As for Trump on foreign policy, it says all you need to know that he touted the support he has had from Hungarian prime minister Viktor Orban (below), a perpetual burr under the European Union (EU) saddle and a political leader cut from the same authoritarian cloth. According to Trump’s reasoning, Orban is good because he’s tough and recognises that the US needs Trump “back as president.”
“I don’t like to use the word ‘afraid’, but I’m just quoting him. ‘China was afraid of him. North Korea was afraid of him’. Look at what’s going on with North Korea, by the way … ‘Russia was afraid of him’,” Trump ranted as confusingly as ever.
All of which is patent nonsense of course, but evidence yet again that so much of what passes for Trump’s foreign policy approach is, as Harris said, determined by whoever flatters, praises or incentivises him.
If Trump were president, the wars between Israel and Hamas and Russia’s war in Ukraine would be over in the blink of an eye he’d have us believe. Once again yet another attempt by Trump to baffle brains with a deluge of bullshit.
As for Harris, my problem yet again was her evasiveness on certain issues of foreign policy were she to become president. On Ukraine, yes, she was unequivocal, but on the Israel-Palestine conflict it was the same old, same old, American government’s unwillingness to call out Israel for what it is doing in Gaza and the West Bank.
Yes, I know, it’s not tactically expedient for Harris to do this right now when she’s trying to win over as many voters as possible, but still, don’t hold your breath on any significant shift in US policy with regards to the Palestinian people’s right to their own state under her watch should she sit in the Oval Office post-November.
And there you see is the ultimate problem I have with what I took from Tuesdays night’s debate. That should she become president it will most likely be business as usual when it comes to US foreign policy – especially in the Middle East.
Yes, Harris might have come out on top and early polls indicate that. But there remains a lingering and troubling evasiveness about her performance that left me and I’ve no doubt many others just a tad uneasy.

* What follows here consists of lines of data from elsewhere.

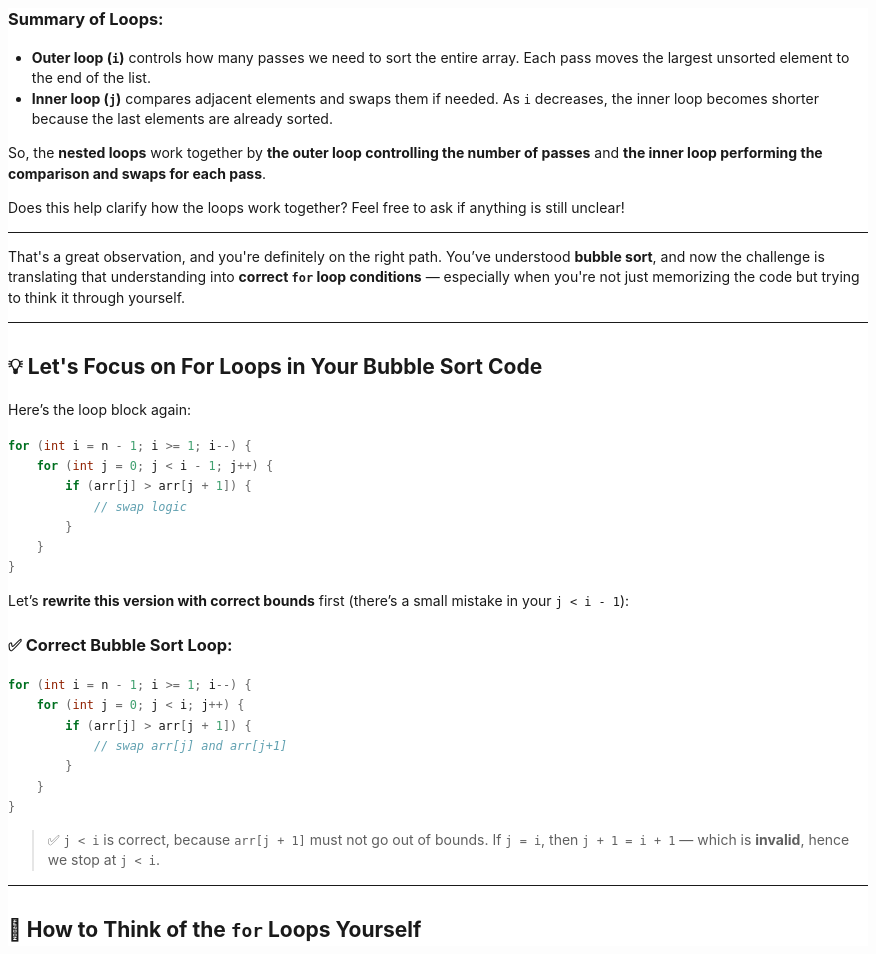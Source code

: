 
### Summary of Loops:

- **Outer loop (`i`)** controls how many passes we need to sort the entire array. Each pass moves the largest unsorted element to the end of the list.
- **Inner loop (`j`)** compares adjacent elements and swaps them if needed. As `i` decreases, the inner loop becomes shorter because the last elements are already sorted.

So, the **nested loops** work together by **the outer loop controlling the number of passes** and **the inner loop performing the comparison and swaps for each pass**.

Does this help clarify how the loops work together? Feel free to ask if anything is still unclear!

---

That's a great observation, and you're definitely on the right path. You’ve understood **bubble sort**, and now the challenge is translating that understanding into **correct `for` loop conditions** — especially when you're not just memorizing the code but trying to think it through yourself.

---

## 💡 Let's Focus on For Loops in Your Bubble Sort Code

Here’s the loop block again:

```cpp
for (int i = n - 1; i >= 1; i--) {
    for (int j = 0; j < i - 1; j++) {
        if (arr[j] > arr[j + 1]) {
            // swap logic
        }
    }
}
```

Let’s **rewrite this version with correct bounds** first (there’s a small mistake in your `j < i - 1`):

### ✅ Correct Bubble Sort Loop:

```cpp
for (int i = n - 1; i >= 1; i--) {
    for (int j = 0; j < i; j++) {
        if (arr[j] > arr[j + 1]) {
            // swap arr[j] and arr[j+1]
        }
    }
}
```

> ✅ `j < i` is correct, because `arr[j + 1]` must not go out of bounds. If `j = i`, then `j + 1 = i + 1` — which is **invalid**, hence we stop at `j < i`.

---

## 🧠 How to Think of the `for` Loops Yourself
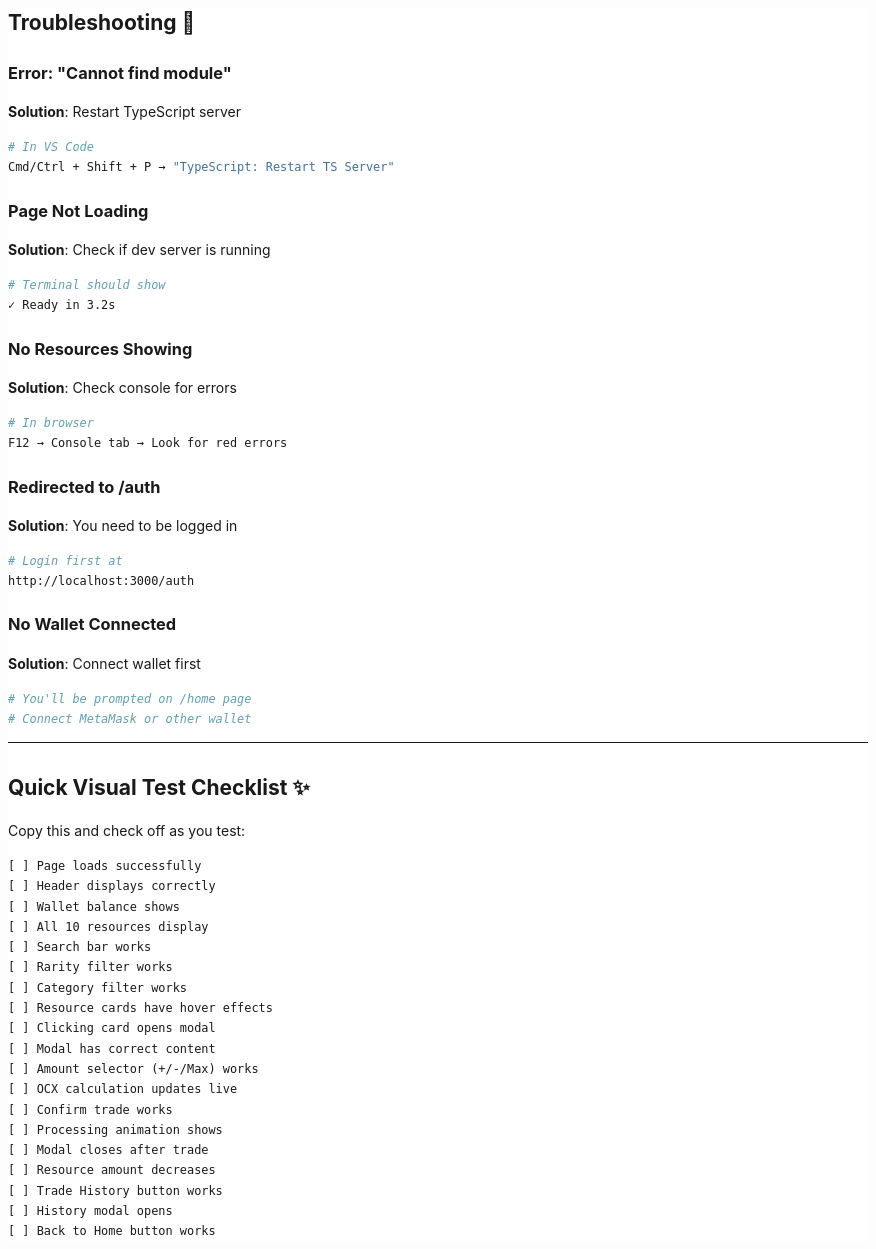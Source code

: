 
## Troubleshooting 🔧

### Error: "Cannot find module"
**Solution**: Restart TypeScript server
```bash
# In VS Code
Cmd/Ctrl + Shift + P → "TypeScript: Restart TS Server"
```

### Page Not Loading
**Solution**: Check if dev server is running
```bash
# Terminal should show
✓ Ready in 3.2s
```

### No Resources Showing
**Solution**: Check console for errors
```bash
# In browser
F12 → Console tab → Look for red errors
```

### Redirected to /auth
**Solution**: You need to be logged in
```bash
# Login first at
http://localhost:3000/auth
```

### No Wallet Connected
**Solution**: Connect wallet first
```bash
# You'll be prompted on /home page
# Connect MetaMask or other wallet
```

---

## Quick Visual Test Checklist ✨

Copy this and check off as you test:

```
[ ] Page loads successfully
[ ] Header displays correctly
[ ] Wallet balance shows
[ ] All 10 resources display
[ ] Search bar works
[ ] Rarity filter works
[ ] Category filter works
[ ] Resource cards have hover effects
[ ] Clicking card opens modal
[ ] Modal has correct content
[ ] Amount selector (+/-/Max) works
[ ] OCX calculation updates live
[ ] Confirm trade works
[ ] Processing animation shows
[ ] Modal closes after trade
[ ] Resource amount decreases
[ ] Trade History button works
[ ] History modal opens
[ ] Back to Home button works
```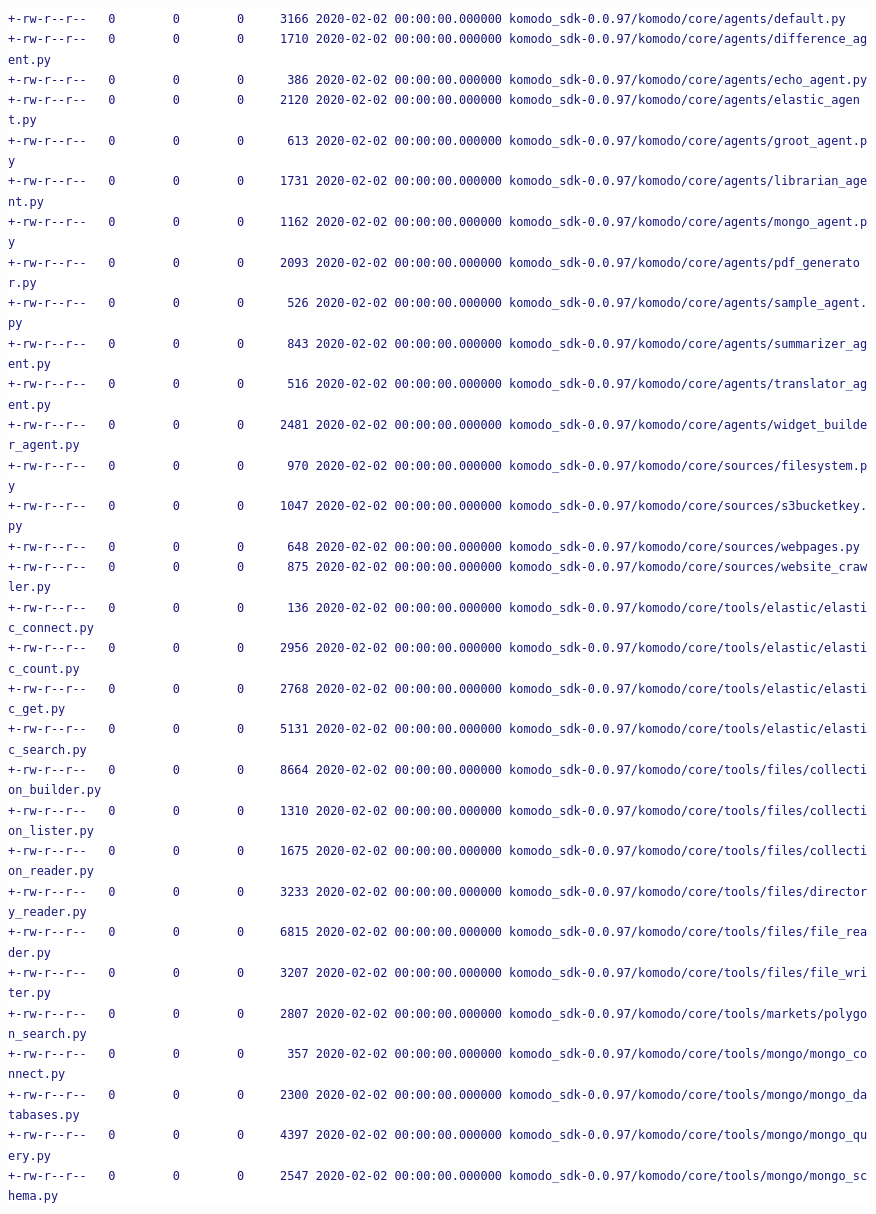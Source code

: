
 ```diff
+-rw-r--r--   0        0        0     3166 2020-02-02 00:00:00.000000 komodo_sdk-0.0.97/komodo/core/agents/default.py
+-rw-r--r--   0        0        0     1710 2020-02-02 00:00:00.000000 komodo_sdk-0.0.97/komodo/core/agents/difference_agent.py
+-rw-r--r--   0        0        0      386 2020-02-02 00:00:00.000000 komodo_sdk-0.0.97/komodo/core/agents/echo_agent.py
+-rw-r--r--   0        0        0     2120 2020-02-02 00:00:00.000000 komodo_sdk-0.0.97/komodo/core/agents/elastic_agent.py
+-rw-r--r--   0        0        0      613 2020-02-02 00:00:00.000000 komodo_sdk-0.0.97/komodo/core/agents/groot_agent.py
+-rw-r--r--   0        0        0     1731 2020-02-02 00:00:00.000000 komodo_sdk-0.0.97/komodo/core/agents/librarian_agent.py
+-rw-r--r--   0        0        0     1162 2020-02-02 00:00:00.000000 komodo_sdk-0.0.97/komodo/core/agents/mongo_agent.py
+-rw-r--r--   0        0        0     2093 2020-02-02 00:00:00.000000 komodo_sdk-0.0.97/komodo/core/agents/pdf_generator.py
+-rw-r--r--   0        0        0      526 2020-02-02 00:00:00.000000 komodo_sdk-0.0.97/komodo/core/agents/sample_agent.py
+-rw-r--r--   0        0        0      843 2020-02-02 00:00:00.000000 komodo_sdk-0.0.97/komodo/core/agents/summarizer_agent.py
+-rw-r--r--   0        0        0      516 2020-02-02 00:00:00.000000 komodo_sdk-0.0.97/komodo/core/agents/translator_agent.py
+-rw-r--r--   0        0        0     2481 2020-02-02 00:00:00.000000 komodo_sdk-0.0.97/komodo/core/agents/widget_builder_agent.py
+-rw-r--r--   0        0        0      970 2020-02-02 00:00:00.000000 komodo_sdk-0.0.97/komodo/core/sources/filesystem.py
+-rw-r--r--   0        0        0     1047 2020-02-02 00:00:00.000000 komodo_sdk-0.0.97/komodo/core/sources/s3bucketkey.py
+-rw-r--r--   0        0        0      648 2020-02-02 00:00:00.000000 komodo_sdk-0.0.97/komodo/core/sources/webpages.py
+-rw-r--r--   0        0        0      875 2020-02-02 00:00:00.000000 komodo_sdk-0.0.97/komodo/core/sources/website_crawler.py
+-rw-r--r--   0        0        0      136 2020-02-02 00:00:00.000000 komodo_sdk-0.0.97/komodo/core/tools/elastic/elastic_connect.py
+-rw-r--r--   0        0        0     2956 2020-02-02 00:00:00.000000 komodo_sdk-0.0.97/komodo/core/tools/elastic/elastic_count.py
+-rw-r--r--   0        0        0     2768 2020-02-02 00:00:00.000000 komodo_sdk-0.0.97/komodo/core/tools/elastic/elastic_get.py
+-rw-r--r--   0        0        0     5131 2020-02-02 00:00:00.000000 komodo_sdk-0.0.97/komodo/core/tools/elastic/elastic_search.py
+-rw-r--r--   0        0        0     8664 2020-02-02 00:00:00.000000 komodo_sdk-0.0.97/komodo/core/tools/files/collection_builder.py
+-rw-r--r--   0        0        0     1310 2020-02-02 00:00:00.000000 komodo_sdk-0.0.97/komodo/core/tools/files/collection_lister.py
+-rw-r--r--   0        0        0     1675 2020-02-02 00:00:00.000000 komodo_sdk-0.0.97/komodo/core/tools/files/collection_reader.py
+-rw-r--r--   0        0        0     3233 2020-02-02 00:00:00.000000 komodo_sdk-0.0.97/komodo/core/tools/files/directory_reader.py
+-rw-r--r--   0        0        0     6815 2020-02-02 00:00:00.000000 komodo_sdk-0.0.97/komodo/core/tools/files/file_reader.py
+-rw-r--r--   0        0        0     3207 2020-02-02 00:00:00.000000 komodo_sdk-0.0.97/komodo/core/tools/files/file_writer.py
+-rw-r--r--   0        0        0     2807 2020-02-02 00:00:00.000000 komodo_sdk-0.0.97/komodo/core/tools/markets/polygon_search.py
+-rw-r--r--   0        0        0      357 2020-02-02 00:00:00.000000 komodo_sdk-0.0.97/komodo/core/tools/mongo/mongo_connect.py
+-rw-r--r--   0        0        0     2300 2020-02-02 00:00:00.000000 komodo_sdk-0.0.97/komodo/core/tools/mongo/mongo_databases.py
+-rw-r--r--   0        0        0     4397 2020-02-02 00:00:00.000000 komodo_sdk-0.0.97/komodo/core/tools/mongo/mongo_query.py
+-rw-r--r--   0        0        0     2547 2020-02-02 00:00:00.000000 komodo_sdk-0.0.97/komodo/core/tools/mongo/mongo_schema.py
```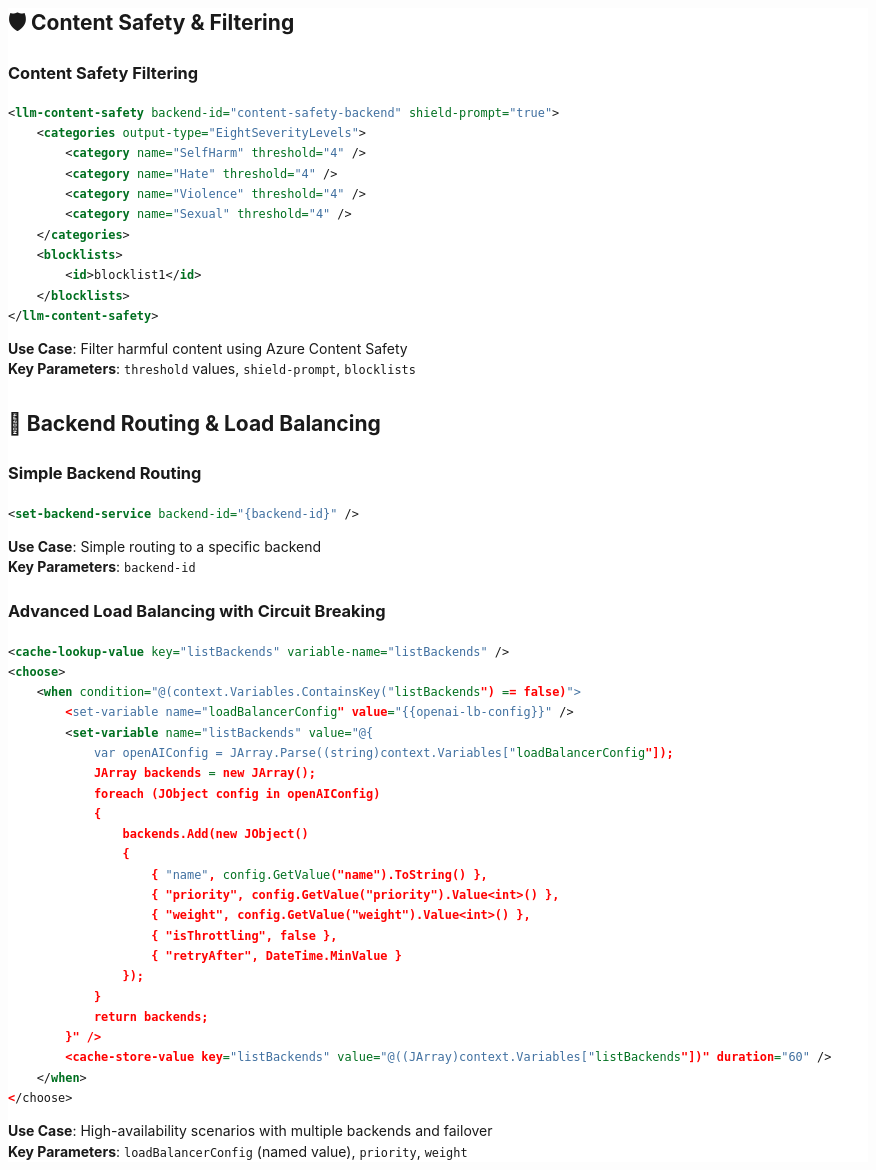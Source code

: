 ## 🛡️ Content Safety & Filtering

### Content Safety Filtering
```xml
<llm-content-safety backend-id="content-safety-backend" shield-prompt="true">
    <categories output-type="EightSeverityLevels">
        <category name="SelfHarm" threshold="4" />
        <category name="Hate" threshold="4" />
        <category name="Violence" threshold="4" />
        <category name="Sexual" threshold="4" />
    </categories>
    <blocklists>
        <id>blocklist1</id>            
    </blocklists>   
</llm-content-safety>
```
**Use Case**: Filter harmful content using Azure Content Safety  
**Key Parameters**: `threshold` values, `shield-prompt`, `blocklists`

## 🔄 Backend Routing & Load Balancing

### Simple Backend Routing
```xml
<set-backend-service backend-id="{backend-id}" />
```
**Use Case**: Simple routing to a specific backend  
**Key Parameters**: `backend-id`

### Advanced Load Balancing with Circuit Breaking
```xml
<cache-lookup-value key="listBackends" variable-name="listBackends" />
<choose>
    <when condition="@(context.Variables.ContainsKey("listBackends") == false)">
        <set-variable name="loadBalancerConfig" value="{{openai-lb-config}}" />
        <set-variable name="listBackends" value="@{
            var openAIConfig = JArray.Parse((string)context.Variables["loadBalancerConfig"]);
            JArray backends = new JArray();
            foreach (JObject config in openAIConfig)
            {
                backends.Add(new JObject()
                {
                    { "name", config.GetValue("name").ToString() },
                    { "priority", config.GetValue("priority").Value<int>() },
                    { "weight", config.GetValue("weight").Value<int>() },
                    { "isThrottling", false },
                    { "retryAfter", DateTime.MinValue }
                });
            }
            return backends;
        }" />
        <cache-store-value key="listBackends" value="@((JArray)context.Variables["listBackends"])" duration="60" />
    </when>
</choose>
```
**Use Case**: High-availability scenarios with multiple backends and failover  
**Key Parameters**: `loadBalancerConfig` (named value), `priority`, `weight`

At times it was almost as if she was over-rehearsed, practised, artificial even.
As for Trump, he is what he is, that ultimate purveyor of a bullshit baffle brains approach to politics and because of that will continue to invoke such an immediate and often visceral opinion of him. This debate then, or indeed any other in the remaining eight weeks or so before the election, is unlikely to change that.
At the end of the day, I seriously doubt that Harris managed to convert many dyed-in-the-wool MAGA supporters – who could? – even if she may have assured a few of the independent-minded American voters left that she is up to the job.
On reflection, I think Stewart got it bang on. Neither of them really answered the questions.